══ Data supplied ══

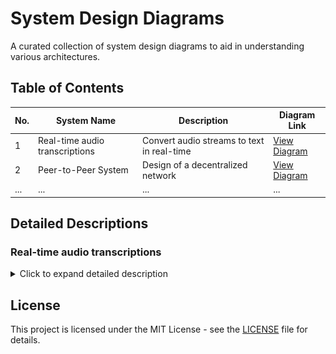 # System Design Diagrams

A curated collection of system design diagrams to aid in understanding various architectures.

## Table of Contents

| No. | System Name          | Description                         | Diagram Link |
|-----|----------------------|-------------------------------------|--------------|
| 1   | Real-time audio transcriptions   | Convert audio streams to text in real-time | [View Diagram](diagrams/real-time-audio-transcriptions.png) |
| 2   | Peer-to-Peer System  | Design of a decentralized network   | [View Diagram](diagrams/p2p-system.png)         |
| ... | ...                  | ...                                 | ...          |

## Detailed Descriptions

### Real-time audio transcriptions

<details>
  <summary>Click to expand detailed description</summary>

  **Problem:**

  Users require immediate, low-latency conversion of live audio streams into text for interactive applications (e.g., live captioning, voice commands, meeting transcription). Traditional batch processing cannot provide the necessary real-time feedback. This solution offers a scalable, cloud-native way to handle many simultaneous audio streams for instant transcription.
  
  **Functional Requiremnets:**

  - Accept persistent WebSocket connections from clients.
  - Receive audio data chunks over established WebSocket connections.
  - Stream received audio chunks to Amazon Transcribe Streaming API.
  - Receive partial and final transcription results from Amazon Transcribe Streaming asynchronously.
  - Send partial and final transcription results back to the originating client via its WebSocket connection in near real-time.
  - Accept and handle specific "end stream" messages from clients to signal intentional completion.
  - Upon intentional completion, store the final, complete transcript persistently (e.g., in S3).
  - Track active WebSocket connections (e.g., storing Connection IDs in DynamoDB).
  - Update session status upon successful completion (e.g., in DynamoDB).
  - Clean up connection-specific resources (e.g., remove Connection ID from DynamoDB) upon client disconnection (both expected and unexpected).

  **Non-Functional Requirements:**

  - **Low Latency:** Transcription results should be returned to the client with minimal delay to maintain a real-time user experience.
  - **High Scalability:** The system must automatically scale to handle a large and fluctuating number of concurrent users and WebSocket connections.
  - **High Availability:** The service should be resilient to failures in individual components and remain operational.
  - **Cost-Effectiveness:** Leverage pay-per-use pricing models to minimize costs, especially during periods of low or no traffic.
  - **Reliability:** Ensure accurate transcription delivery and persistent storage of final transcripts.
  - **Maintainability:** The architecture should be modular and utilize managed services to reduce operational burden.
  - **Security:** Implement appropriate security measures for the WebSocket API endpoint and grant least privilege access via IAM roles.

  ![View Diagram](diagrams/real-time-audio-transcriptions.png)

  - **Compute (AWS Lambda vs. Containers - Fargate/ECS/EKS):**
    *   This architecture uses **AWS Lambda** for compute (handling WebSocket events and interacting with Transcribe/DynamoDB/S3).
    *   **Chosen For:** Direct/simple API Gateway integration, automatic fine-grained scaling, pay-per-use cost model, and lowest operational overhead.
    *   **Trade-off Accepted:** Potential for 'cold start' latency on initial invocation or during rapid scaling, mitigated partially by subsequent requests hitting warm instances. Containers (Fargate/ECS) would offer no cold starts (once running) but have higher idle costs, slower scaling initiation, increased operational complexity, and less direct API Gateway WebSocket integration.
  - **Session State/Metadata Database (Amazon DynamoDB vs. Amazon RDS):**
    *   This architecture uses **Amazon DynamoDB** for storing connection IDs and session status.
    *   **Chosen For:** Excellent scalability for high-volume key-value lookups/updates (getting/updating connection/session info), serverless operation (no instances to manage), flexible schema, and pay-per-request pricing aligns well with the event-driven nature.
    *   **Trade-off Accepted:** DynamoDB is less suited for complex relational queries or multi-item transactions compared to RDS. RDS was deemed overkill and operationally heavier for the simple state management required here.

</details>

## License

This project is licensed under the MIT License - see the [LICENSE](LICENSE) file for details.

═══

== Exercise aim ==
Copy the entries above exactly, but only from the line holding "- **High Availability:**" through the line holding "- **Compute (AWS", both included.

== Output below ==
  - **High Availability:** The service should be resilient to failures in individual components and remain operational.
  - **Cost-Effectiveness:** Leverage pay-per-use pricing models to minimize costs, especially during periods of low or no traffic.
  - **Reliability:** Ensure accurate transcription delivery and persistent storage of final transcripts.
  - **Maintainability:** The architecture should be modular and utilize managed services to reduce operational burden.
  - **Security:** Implement appropriate security measures for the WebSocket API endpoint and grant least privilege access via IAM roles.

  ![View Diagram](diagrams/real-time-audio-transcriptions.png)

  - **Compute (AWS Lambda vs. Containers - Fargate/ECS/EKS):**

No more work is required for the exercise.